Once Britain lost its empire, it managed to secure a degree of global influence by throwing in its lot with the US as a junior partner in Washington’s quest for global hegemony. And if the 21st century tells us anything so far, it is that the centuries’ old colonialist mentality of the British state has not gone away: the mindset of Empire, conquest and duplicity persists.

In 2015, the then UK prime minister David Cameron said he felt deeply moved by the image of a Syrian boy dead on a Turkish beach. As pressure mounted on the UK to take in more of those fleeing to Europe from Syria and other war zones, Cameron added that the UK would fulfill its “moral responsibilities.”

On hearing Cameron’s words about ‘morality’, how many would not have failed to detect the hypocrisy? According to former French foreign minister Roland Dumas, Britain had planned covert action in Syria as early as 2009. And writing in The Guardian in 2013, Nafeez Ahmed discussed leaked emails from the private intelligence firm Stratfor, including notes from a meeting with Pentagon officials, that confirmed US-UK training of Syrian opposition forces since 2011 aimed at eliciting “collapse” of Assad’s regime “from within.”

According to retired NATO Secretary General Wesley Clark, a memo from the Office of the US Secretary of Defense just a few weeks after 9/11 revealed plans to “attack and destroy the governments in seven countries in five years,” starting with Iraq and moving on to “Syria, Lebanon, Libya, Somalia, Sudan and Iran.” Clark argues that this strategy is fundamentally about control of the region’s vast oil and gas resources.

In 2009, Syrian President Assad refused to sign a proposed agreement with Qatar that would run a pipeline from the latter’s North field through Saudi Arabia, Jordan, Syria and on to Turkey, with a view to supply European markets in direct competition with Russia. Assad refused to sign and instead pursued negotiations for an alternative $10 billion pipeline plan with Iran crossing Iraq and into Syria that would also potentially allow Iran to supply gas to Europe. The West agreed that Assad must go.

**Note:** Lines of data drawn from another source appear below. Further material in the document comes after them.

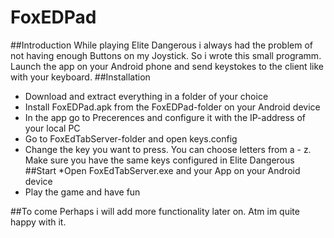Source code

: # FoxEDPad
##Introduction
While playing Elite Dangerous i always had the problem of not having enough Buttons on my Joystick. So i wrote this small programm.
Launch the app on your Android phone and send keystokes to the client like with your keyboard. 
##Installation
* Download and extract everything in a folder of your choice
* Install FoxEDPad.apk from the FoxEDPad-folder on your Android device
* In the app go to Precerences and configure it with the IP-address of your local PC
* Go to FoxEdTabServer-folder and open keys.config
* Change the key you want to press. You can choose letters from a - z. Make sure you have the same keys configured in Elite Dangerous
##Start 
*Open FoxEdTabServer.exe and your App on your Android device
* Play the game and have fun

##To come
Perhaps i will add more functionality later on. Atm im quite happy with it.  
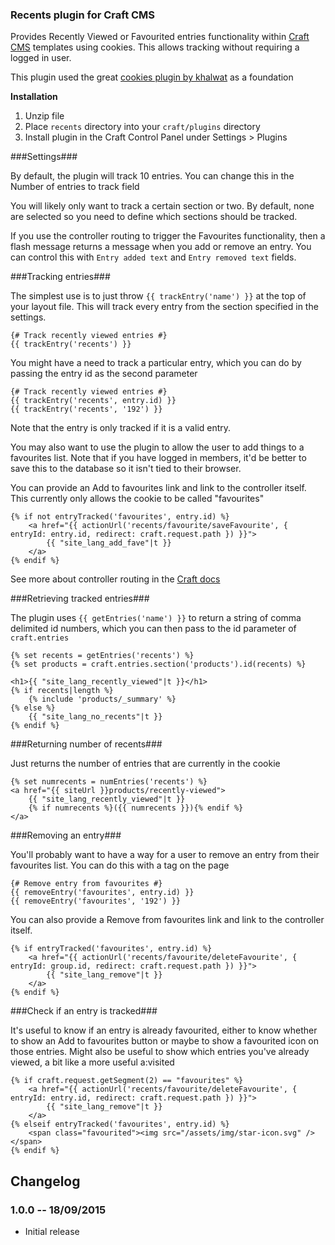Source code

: ### Recents plugin for Craft CMS

Provides Recently Viewed or Favourited entries functionality within [Craft CMS](http://buildwithcraft.com) templates using cookies. This allows tracking without requiring a logged in user.

This plugin used the great [cookies plugin by khalwat](https://github.com/khalwat/cookies) as a foundation

**Installation**

1. Unzip file 
2. Place `recents` directory into your `craft/plugins` directory
3. Install plugin in the Craft Control Panel under Settings > Plugins

###Settings###

By default, the plugin will track 10 entries. You can change this in the Number of entries to track field

You will likely only want to track a certain section or two. By default, none are selected so you need to define which sections should be tracked.

If you use the controller routing to trigger the Favourites functionality, then a flash message returns a message when you add or remove an entry. You can control this with `Entry added text` and `Entry removed text` fields.

###Tracking entries###

The simplest use is to just throw `{{ trackEntry('name') }}` at the top of your layout file. This will track every entry from the section specified in the settings.

	{# Track recently viewed entries #}
	{{ trackEntry('recents') }}

You might have a need to track a particular entry, which you can do by passing the entry id as the second parameter
	
	{# Track recently viewed entries #}
	{{ trackEntry('recents', entry.id) }}
	{{ trackEntry('recents', '192') }}

Note that the entry is only tracked if it is a valid entry.

You may also want to use the plugin to allow the user to add things to a favourites list.
Note that if you have logged in members, it'd be better to save this to the database so it isn't tied to their browser.

You can provide an Add to favourites link and link to the controller itself. This currently only allows the cookie to be called "favourites"

	{% if not entryTracked('favourites', entry.id) %}
		<a href="{{ actionUrl('recents/favourite/saveFavourite', { entryId: entry.id, redirect: craft.request.path }) }}">
			{{ "site_lang_add_fave"|t }}
		</a>
	{% endif %}

See more about controller routing in the [Craft docs](http://buildwithcraft.com/docs/plugins/controllers#how-controller-actions-fit-into-routing)

###Retrieving tracked entries###

The plugin uses `{{ getEntries('name') }}` to return a string of comma delimited id numbers, which you can then pass to the id parameter of `craft.entries`

	{% set recents = getEntries('recents') %}
	{% set products = craft.entries.section('products').id(recents) %}
	
	<h1>{{ "site_lang_recently_viewed"|t }}</h1>
	{% if recents|length %}
		{% include 'products/_summary' %}
	{% else %}
		{{ "site_lang_no_recents"|t }}
	{% endif %}

###Returning number of recents###

Just returns the number of entries that are currently in the cookie

	{% set numrecents = numEntries('recents') %}
	<a href="{{ siteUrl }}products/recently-viewed">
		{{ "site_lang_recently_viewed"|t }}
		{% if numrecents %}({{ numrecents }}){% endif %}
	</a>

###Removing an entry###

You'll probably want to have a way for a user to remove an entry from their favourites list. You can do this with a tag on the page

	{# Remove entry from favourites #}
	{{ removeEntry('favourites', entry.id) }}
	{{ removeEntry('favourites', '192') }}

You can also provide a Remove from favourites link and link to the controller itself.

	{% if entryTracked('favourites', entry.id) %}
		<a href="{{ actionUrl('recents/favourite/deleteFavourite', { entryId: group.id, redirect: craft.request.path }) }}">
			{{ "site_lang_remove"|t }}
		</a>
	{% endif %}

###Check if an entry is tracked###

It's useful to know if an entry is already favourited, either to know whether to show an Add to favourites button or maybe to show a favourited icon on those entries.
Might also be useful to show which entries you've already viewed, a bit like a more useful a:visited

	{% if craft.request.getSegment(2) == "favourites" %}
		<a href="{{ actionUrl('recents/favourite/deleteFavourite', { entryId: entry.id, redirect: craft.request.path }) }}">
			{{ "site_lang_remove"|t }}
		</a>
	{% elseif entryTracked('favourites', entry.id) %}
		<span class="favourited"><img src="/assets/img/star-icon.svg" /></span>
	{% endif %}

## Changelog

### 1.0.0 -- 18/09/2015

* Initial release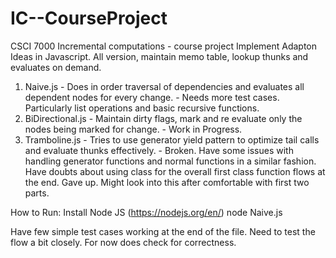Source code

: # IC--CourseProject
CSCI 7000 Incremental computations - course project
Implement Adapton Ideas in Javascript.
All version, maintain memo table, lookup thunks and evaluates on demand.
1. Naive.js - Does in order traversal of dependencies and evaluates all dependent nodes for every change. - Needs more test cases. Particularly list operations and basic recursive functions.
2. BiDirectional.js - Maintain dirty flags, mark and re evaluate only the nodes being marked for change. - Work in Progress.
3. Tramboline.js - Tries to use generator yield pattern to optimize tail calls and evaluate thunks effectively. - Broken. Have some issues with handling generator functions and normal functions in 
a similar fashion. Have doubts about using class for the overall first class function flows at the
end. Gave up. Might look into this after comfortable with first two parts.

How to Run:
Install Node JS (https://nodejs.org/en/)
node Naive.js

Have few simple test cases working at the end of the file. Need to test the flow a bit closely. For now
does check for correctness. 
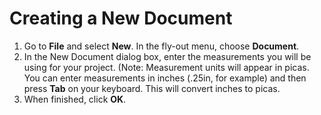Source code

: # Creating a New Document

1. Go to **File** and select **New**. In the fly-out menu, choose **Document**.
2. In the New Document dialog box, enter the measurements you will be using for your project. \(Note: Measurement units will appear in picas. You can enter measurements in inches \(.25in, for example\) and then press **Tab** on your keyboard. This will convert inches to picas. 
3. When finished, click **OK**.

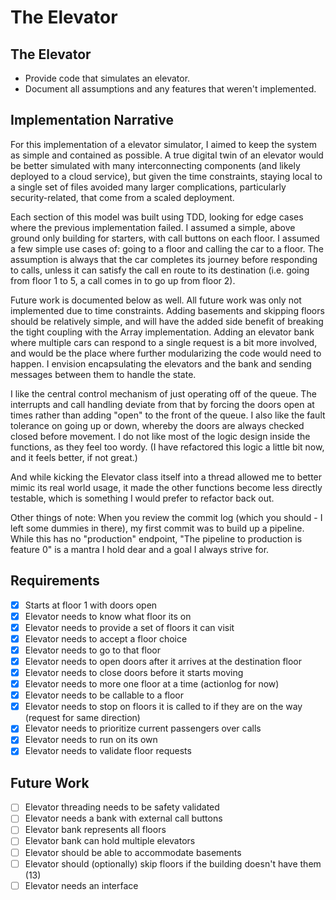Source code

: # The Elevator

## The Elevator
* Provide code that simulates an elevator.
* Document all assumptions and any features that weren't implemented.

## Implementation Narrative
For this implementation of a elevator simulator, I aimed to keep the system as simple and contained as possible.
A true digital twin of an elevator would be better simulated with many interconnecting components (and likely 
deployed to a cloud service), but given the time constraints, staying local to a single set of files avoided many
larger complications, particularly security-related, that come from a scaled deployment.

Each section of this model was built using TDD, looking for edge cases where the previous implementation failed.
I assumed a simple, above ground only building for starters, with call buttons on each floor.  I assumed a few simple
use cases of: going to a floor and calling the car to a floor. The assumption is always that the car completes its
journey before responding to calls, unless it can satisfy the call en route to its destination (i.e. going from floor
1 to 5, a call comes in to go up from floor 2).

Future work is documented below as well.  All future work was only not implemented due to time constraints.  Adding
basements and skipping floors should be relatively simple, and will have the added side benefit of breaking the
tight coupling with the Array implementation.  Adding an elevator bank where multiple cars can respond to a single
request is a bit more involved, and would be the place where further modularizing the code would need to happen.  I
envision encapsulating the elevators and the bank and sending messages between them to handle the state.

I like the central control mechanism of just operating off of the queue.  The interrupts and call handling deviate
from that by forcing the doors open at times rather than adding "open" to the front of the queue.  I also like the
fault tolerance on going up or down, whereby the doors are always checked closed before movement.  I do not like most 
of the logic design inside the functions, as they feel too wordy.  (I have refactored this logic a little bit now, and
it feels better, if not great.)

And while kicking the Elevator class itself into a thread allowed me to better mimic its real world usage,
it made the other functions become less directly testable, which is something I would prefer to refactor back out.

Other things of note: When you review the commit log (which you should - I left some dummies in there), my first commit
was to build up a pipeline.  While this has no "production" endpoint, "The pipeline to production is feature 0" is a
mantra I hold dear and a goal I always strive for.

## Requirements
- [x] Starts at floor 1 with doors open
- [x] Elevator needs to know what floor its on
- [x] Elevator needs to provide a set of floors it can visit
- [x] Elevator needs to accept a floor choice
- [x] Elevator needs to go to that floor
- [x] Elevator needs to open doors after it arrives at the destination floor
- [x] Elevator needs to close doors before it starts moving
- [x] Elevator needs to more one floor at a time (actionlog for now)
- [x] Elevator needs to be callable to a floor
- [x] Elevator needs to stop on floors it is called to if they are on the way (request for same direction)
- [x] Elevator needs to prioritize current passengers over calls
- [x] Elevator needs to run on its own
- [x] Elevator needs to validate floor requests

## Future Work
- [ ] Elevator threading needs to be safety validated 
- [ ] Elevator needs a bank with external call buttons
- [ ] Elevator bank represents all floors
- [ ] Elevator bank can hold multiple elevators
- [ ] Elevator should be able to accommodate basements
- [ ] Elevator should (optionally) skip floors if the building doesn't have them (13)
- [ ] Elevator needs an interface
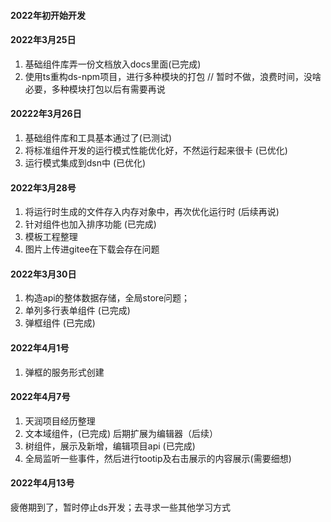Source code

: 
#### 2022年初开始开发
#### 2022年3月25日
1. 基础组件库弄一份文档放入docs里面(已完成)
2. 使用ts重构ds-npm项目，进行多种模块的打包 // 暂时不做，浪费时间，没啥必要，多种模块打包以后有需要再说


#### 20222年3月26日
1. 基础组件库和工具基本通过了(已测试)
2. 将标准组件开发的运行模式性能优化好，不然运行起来很卡 (已优化)
3. 运行模式集成到dsn中 (已优化)


#### 2022年3月28号
1. 将运行时生成的文件存入内存对象中，再次优化运行时 (后续再说)
2. 针对组件也加入排序功能 (已完成)
3. 模板工程整理
4. 图片上传进gitee在下载会存在问题

#### 2022年3月30日
1. 构造api的整体数据存储，全局store问题；
2. 单列多行表单组件 (已完成)
3. 弹框组件 (已完成)


#### 2022年4月1号
1.  弹框的服务形式创建 

#### 2022年4月7号
1. 天润项目经历整理
2. 文本域组件，(已完成)  后期扩展为编辑器（后续）
3. 树组件，展示及新增，编辑项目api (已完成)
4. 全局监听一些事件，然后进行tootip及右击展示的内容展示(需要细想)

#### 2022年4月13号

疲倦期到了，暂时停止ds开发；去寻求一些其他学习方式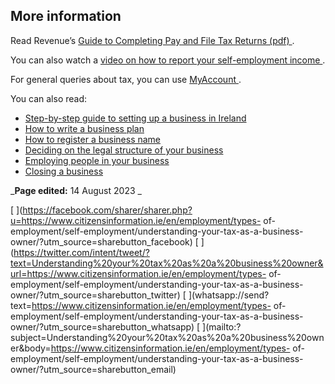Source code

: ##  More information

Read Revenue’s [ Guide to Completing Pay and File Tax Returns (pdf)
](http://www.revenue.ie/en/tax/it/leaflets/guide-pay-file.pdf) .

You can also watch a [ video on how to report your self-employment income
](https://youtu.be/SSK9ifukmZc) .

For general queries about tax, you can use [ MyAccount
](https://www.ros.ie/myaccount-web/sign_in.html?execution=e1s1) .

You can also read:

  * [ Step-by-step guide to setting up a business in Ireland ](/en/employment/types-of-employment/self-employment/step-by-step-guide-to-setting-up-a-business-in-ireland/)
  * [ How to write a business plan ](/en/employment/types-of-employment/self-employment/how-to-write-a-business-plan/)
  * [ How to register a business name ](https://www.citizensinformation.ie/en/employment/types-of-employment/self-employment/becoming-self-employed/#ad8994)
  * [ Deciding on the legal structure of your business ](https://www.citizensinformation.ie/en/employment/types-of-employment/self-employment/starting-a-business/#9960e7)
  * [ Employing people in your business ](/en/employment/types-of-employment/self-employment/employing-people-in-your-business/)
  * [ Closing a business ](/en/employment/types-of-employment/self-employment/closing-a-business/)

_**Page edited:** 14 August 2023 _

[
](https://facebook.com/sharer/sharer.php?u=https://www.citizensinformation.ie/en/employment/types-
of-employment/self-employment/understanding-your-tax-as-a-business-
owner/?utm_source=sharebutton_facebook) [
](https://twitter.com/intent/tweet/?text=Understanding%20your%20tax%20as%20a%20business%20owner&url=https://www.citizensinformation.ie/en/employment/types-
of-employment/self-employment/understanding-your-tax-as-a-business-
owner/?utm_source=sharebutton_twitter) [
](whatsapp://send?text=https://www.citizensinformation.ie/en/employment/types-
of-employment/self-employment/understanding-your-tax-as-a-business-
owner/?utm_source=sharebutton_whatsapp) [
](mailto:?subject=Understanding%20your%20tax%20as%20a%20business%20owner&body=https://www.citizensinformation.ie/en/employment/types-
of-employment/self-employment/understanding-your-tax-as-a-business-
owner/?utm_source=sharebutton_email) [ ](javascript:void\(0\))
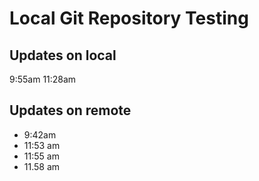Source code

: # Local Git Repository Testing

## Updates on local
9:55am
11:28am
## Updates on remote
- 9:42am
- 11:53 am
- 11:55 am
- 11.58 am
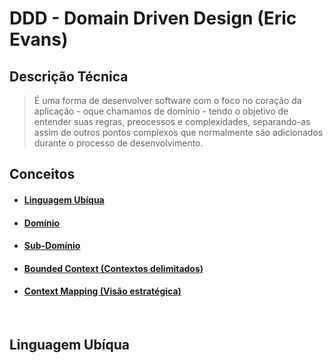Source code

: # DDD - Domain Driven Design (Eric Evans)

## Descrição Técnica 

> É uma forma de desenvolver software com o foco no coração da aplicação - oque chamamos de 
> domínio - tendo o objetivo de entender suas regras, preocessos e complexidades, 
> separando-as assim de outros pontos complexos que normalmente são adicionados durante 
> o processo de desenvolvimento.

## Conceitos 

- #### [Linguagem Ubíqua](#linguagem-ubiqua) 
- #### [Domínio](#linguagem-ubíqua)
- #### [Sub-Domínio](#linguagem-ubíqua)  
- #### [Bounded Context (Contextos delimitados)](#linguagem-ubíqua)  
- #### [Context Mapping (Visão estratégica)](#linguagem-ubíqua)

<br>

## Linguagem Ubíqua [](#linguagem-ubiqua)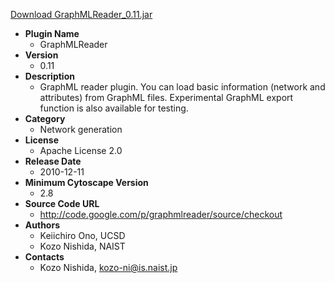 <a href="GraphMLReader_0.11.jar">Download GraphMLReader_0.11.jar</a>

* __Plugin Name__
  * GraphMLReader
* __Version__
  * 0.11
* __Description__
  * GraphML reader plugin.  You can load basic information (network and attributes) from GraphML files.  Experimental GraphML export function is also available for testing.
* __Category__
  * Network generation
* __License__
  * Apache License 2.0
* __Release Date__
  * 2010-12-11
* __Minimum Cytoscape Version__
  * 2.8
* __Source Code URL__
  * http://code.google.com/p/graphmlreader/source/checkout
* __Authors__
  * Keiichiro Ono, UCSD
  * Kozo Nishida, NAIST
* __Contacts__
  * Kozo Nishida, kozo-ni@is.naist.jp
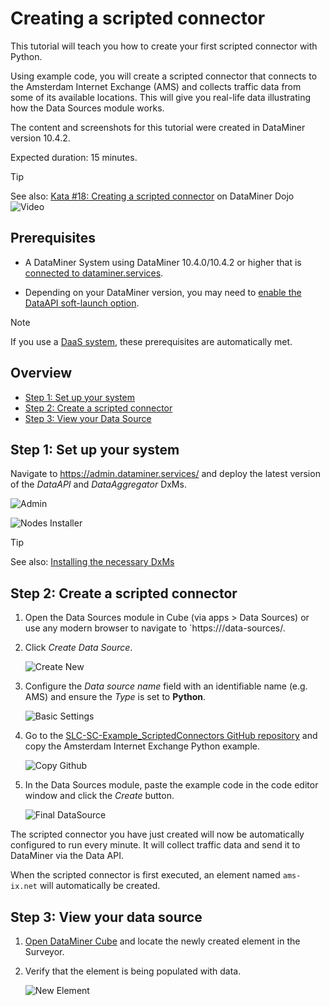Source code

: ﻿---
uid: Data_Sources_Tutorials_GettingStarted
---

# Creating a scripted connector

This tutorial will teach you how to create your first scripted connector with Python.

Using example code, you will create a scripted connector that connects to the Amsterdam Internet Exchange (AMS) and collects traffic data from some of its available locations. This will give you real-life data illustrating how the Data Sources module works.

The content and screenshots for this tutorial were created in DataMiner version 10.4.2.

Expected duration: 15 minutes.

> [!TIP]
> See also: [Kata #18: Creating a scripted connector](https://community.dataminer.services/courses/kata-18/) on DataMiner Dojo ![Video](~/user-guide/images/video_Duo.png)

## Prerequisites

- A DataMiner System using DataMiner 10.4.0/10.4.2 or higher that is [connected to dataminer.services](xref:Connecting_your_DataMiner_System_to_the_cloud).

- Depending on your DataMiner version, you may need to [enable the DataAPI soft-launch option](xref:Activating_Soft_Launch_Options).

> [!NOTE]
> If you use a [DaaS system](xref:Creating_a_DMS_in_the_cloud), these prerequisites are automatically met.

## Overview

- [Step 1: Set up your system](#step-1-set-up-your-system)
- [Step 2: Create a scripted connector](#step-2-create-a-scripted-connector)
- [Step 3: View your Data Source](#step-3-view-your-data-source)

## Step 1: Set up your system

Navigate to <https://admin.dataminer.services/> and deploy the latest version of the *DataAPI* and *DataAggregator* DxMs.

![Admin](~/user-guide/images/Data_Sources_Tutorials_GettingStarted_1.png)

![Nodes Installer](~/user-guide/images/Data_Sources_Tutorials_GettingStarted_2.png)

> [!TIP]
> See also: [Installing the necessary DxMs](xref:Data_Sources_Setup#installing-the-necessary-dxms)

## Step 2: Create a scripted connector

1. Open the Data Sources module in Cube (via apps > Data Sources) or use any modern browser to navigate to `https://<dmaip>/data-sources/. 

1. Click *Create Data Source*.

   ![Create New](~/user-guide/images/Data_Sources_Tutorials_GettingStarted_3.png)

1. Configure the *Data source name* field with an identifiable name (e.g. AMS) and ensure the *Type* is set to **Python**.

   ![Basic Settings](~/user-guide/images/Data_Sources_Tutorials_GettingStarted_3_1.png)

1. Go to the [SLC-SC-Example_ScriptedConnectors GitHub repository](https://github.com/SkylineCommunications/SLC-SC-Example_ScriptedConnectors) and copy the Amsterdam Internet Exchange Python example.

   ![Copy Github](~/user-guide/images/Data_Sources_Tutorials_GettingStarted_4.png)

1. In the Data Sources module, paste the example code in the code editor window and click the *Create* button.

   ![Final DataSource](~/user-guide/images/Data_Sources_Tutorials_GettingStarted_5.png)

The scripted connector you have just created will now be automatically configured to run every minute. It will collect traffic data and send it to DataMiner via the Data API.

When the scripted connector is first executed, an element named `ams-ix.net` will automatically be created.

## Step 3: View your data source

1. [Open DataMiner Cube](xref:Using_the_desktop_app) and locate the newly created element in the Surveyor.

1. Verify that the element is being populated with data.

   ![New Element](~/user-guide/images/Data_Sources_Tutorials_GettingStarted_6.png)
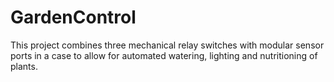 # GardenControl

This project combines three mechanical relay switches with modular sensor ports in a case to allow for automated watering, lighting and nutritioning of plants.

And this is where Britain and the West’s concerns really lie: facilitating the geopolitical machinations of financial institutions, oil companies and war profiteers in the form of arms manufacturers. Ordinary people are mere ‘collateral damage’ left dying in or fleeing war zones that the West and its allies created. Any ‘outrage’ about an alleged chemical weapons attack by the ‘monster’ Assad on ordinary Syrians must be seen for what it is. The West’s brutal oil and gas wars are twisted as ‘humanitarian’ interventions for public consumption.

When it suits, for example, these people are to be showered with fake sympathy and mock outrage by politicians through a media-driven campaign orchestrated to stir up mass emotion about victims of a (staged made-for-TV) gas attack in Douma. The goal is to manufacture consent to get a war-weary public onside for further killing and mayhem in Syria.

Imperial conquest

In 2014, former British Ambassador to Uzbekistan Craig Murray told a meeting at St Andrews University in Scotland that the British Government is deeply immoral and doesn’t care how many people its kills abroad if it advances it aims. He said the UK was a state that is prepared to go to war to make a few people wealthy.

He added that Libya is now a disaster and 15,000 people were killed when NATO (British and French jets) bombed Sirte. Murray told his audience:

“I’ve seen things from the inside and the UK’s foreign interventions are almost always about resources. It is every bit as corrupt as others have indicated. It is not an academic construct, the system stinks.”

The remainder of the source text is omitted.